So next week is the UK General Election 2015. Great Britain currently has a lot of uncertainty looming over it, but luckily for you Lovell Johns have created a map, to help us visualise and gain a better understanding of where the election outcome may be decided.

The map was created using data from Election Forecast which shows the likely marginals across Britain. This data isn’t based on the percentage swing needed for a constituency to change hands, but instead based on where election forecasters are unsure which political party will win a constituency.

As you may already know, there’s a major element of uncertainty in this General Election, and the public are asking themselves if one party may win enough votes to win the election by an overall majority, or whether some form of relationship is to be formed between a few different parties.

Data extracted and correct on 20/04/2015.

Data extracted and correct on 20/04/2015.

The map has to be taken with a pinch of salt, as the weaknesses in the data can obviously make for less reliable result. Can you remember back to the 2010 General Election? The forecast predictions were quite weakly correlated with the actual final outcome of the election.

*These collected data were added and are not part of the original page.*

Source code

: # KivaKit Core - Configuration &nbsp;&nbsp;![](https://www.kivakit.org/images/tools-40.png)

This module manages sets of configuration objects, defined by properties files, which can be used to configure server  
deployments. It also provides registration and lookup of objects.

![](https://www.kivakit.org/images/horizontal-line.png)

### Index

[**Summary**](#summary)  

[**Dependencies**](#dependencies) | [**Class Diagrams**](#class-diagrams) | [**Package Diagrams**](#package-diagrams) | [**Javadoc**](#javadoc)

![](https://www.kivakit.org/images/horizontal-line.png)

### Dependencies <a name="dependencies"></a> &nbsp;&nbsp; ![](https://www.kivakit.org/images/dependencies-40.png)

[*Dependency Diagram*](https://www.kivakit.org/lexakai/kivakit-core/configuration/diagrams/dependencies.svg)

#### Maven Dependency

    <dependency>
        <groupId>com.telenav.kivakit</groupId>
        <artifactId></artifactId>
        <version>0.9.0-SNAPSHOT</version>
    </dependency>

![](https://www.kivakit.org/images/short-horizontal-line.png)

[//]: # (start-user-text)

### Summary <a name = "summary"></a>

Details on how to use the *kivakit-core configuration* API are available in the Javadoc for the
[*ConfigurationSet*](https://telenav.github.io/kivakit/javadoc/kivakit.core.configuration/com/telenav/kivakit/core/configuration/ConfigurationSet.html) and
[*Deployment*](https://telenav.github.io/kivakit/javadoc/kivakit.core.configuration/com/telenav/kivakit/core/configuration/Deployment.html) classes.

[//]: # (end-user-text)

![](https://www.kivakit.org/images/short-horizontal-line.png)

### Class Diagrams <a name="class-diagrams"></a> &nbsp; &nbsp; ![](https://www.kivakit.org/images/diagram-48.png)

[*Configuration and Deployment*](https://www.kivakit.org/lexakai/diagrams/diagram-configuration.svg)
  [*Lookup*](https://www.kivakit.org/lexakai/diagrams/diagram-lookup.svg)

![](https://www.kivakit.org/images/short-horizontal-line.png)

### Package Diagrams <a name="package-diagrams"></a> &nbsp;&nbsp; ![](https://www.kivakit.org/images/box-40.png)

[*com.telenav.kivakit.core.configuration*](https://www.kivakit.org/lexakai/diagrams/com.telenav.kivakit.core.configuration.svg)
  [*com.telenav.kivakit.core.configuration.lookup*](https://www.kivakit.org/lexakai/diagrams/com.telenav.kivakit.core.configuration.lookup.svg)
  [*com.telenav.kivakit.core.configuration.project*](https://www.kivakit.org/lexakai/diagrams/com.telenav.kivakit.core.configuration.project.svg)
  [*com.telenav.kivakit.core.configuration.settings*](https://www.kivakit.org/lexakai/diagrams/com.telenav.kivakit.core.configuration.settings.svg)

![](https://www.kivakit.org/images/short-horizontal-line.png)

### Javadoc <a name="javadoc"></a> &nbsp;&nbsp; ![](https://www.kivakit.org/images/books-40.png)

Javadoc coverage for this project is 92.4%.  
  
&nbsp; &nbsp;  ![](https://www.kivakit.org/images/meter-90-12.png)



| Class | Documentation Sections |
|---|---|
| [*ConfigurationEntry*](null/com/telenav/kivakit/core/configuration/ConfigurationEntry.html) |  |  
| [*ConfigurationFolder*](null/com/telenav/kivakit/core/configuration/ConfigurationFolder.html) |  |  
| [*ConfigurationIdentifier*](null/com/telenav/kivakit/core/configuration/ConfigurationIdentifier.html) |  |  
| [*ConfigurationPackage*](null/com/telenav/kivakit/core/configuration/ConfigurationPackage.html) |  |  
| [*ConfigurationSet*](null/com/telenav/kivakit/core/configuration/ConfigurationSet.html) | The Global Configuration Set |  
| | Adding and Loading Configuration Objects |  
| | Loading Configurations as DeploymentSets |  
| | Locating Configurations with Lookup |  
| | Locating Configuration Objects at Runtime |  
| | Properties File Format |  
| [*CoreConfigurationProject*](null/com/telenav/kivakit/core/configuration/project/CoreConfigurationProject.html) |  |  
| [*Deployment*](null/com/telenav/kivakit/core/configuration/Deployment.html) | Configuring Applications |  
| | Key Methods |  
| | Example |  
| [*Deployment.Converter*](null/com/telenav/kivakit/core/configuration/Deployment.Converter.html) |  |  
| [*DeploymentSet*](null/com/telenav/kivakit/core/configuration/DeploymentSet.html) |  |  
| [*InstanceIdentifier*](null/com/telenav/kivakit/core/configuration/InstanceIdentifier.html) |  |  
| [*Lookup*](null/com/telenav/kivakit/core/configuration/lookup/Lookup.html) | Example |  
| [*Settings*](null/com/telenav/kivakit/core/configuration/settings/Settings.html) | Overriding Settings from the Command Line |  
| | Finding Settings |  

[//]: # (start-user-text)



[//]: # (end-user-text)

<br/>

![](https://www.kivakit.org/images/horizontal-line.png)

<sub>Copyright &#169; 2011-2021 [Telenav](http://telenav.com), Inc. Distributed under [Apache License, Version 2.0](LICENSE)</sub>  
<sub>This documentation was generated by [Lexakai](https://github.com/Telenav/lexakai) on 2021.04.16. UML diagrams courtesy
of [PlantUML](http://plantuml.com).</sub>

Here are some key points about this map:

  • This map shows the seats where the Election Forecast model is less than 95% confident which political party will win seats in a particular constituency

  • The map is only as good as the forecast model used

  • There isn’t much constituency-level polling in the UK, so predictions are not as strong

  • However, the map is likely to indicate many of the key seats where the election outcome will be determined

  • The map and Election Forecast model only covers Great Britain. The data and the political dynamic is different in Northern Ireland so no seats have been included

  • A weakness of the model is that it isn’t strong at predicting how newer parties, such as UKIP, will fare in the upcoming election

What do you think the election outcome will result in on May 7th? Tell us in the comments below. Click here to see a more detailed version of the map, as well as a list of likely marginals for seats across the UK.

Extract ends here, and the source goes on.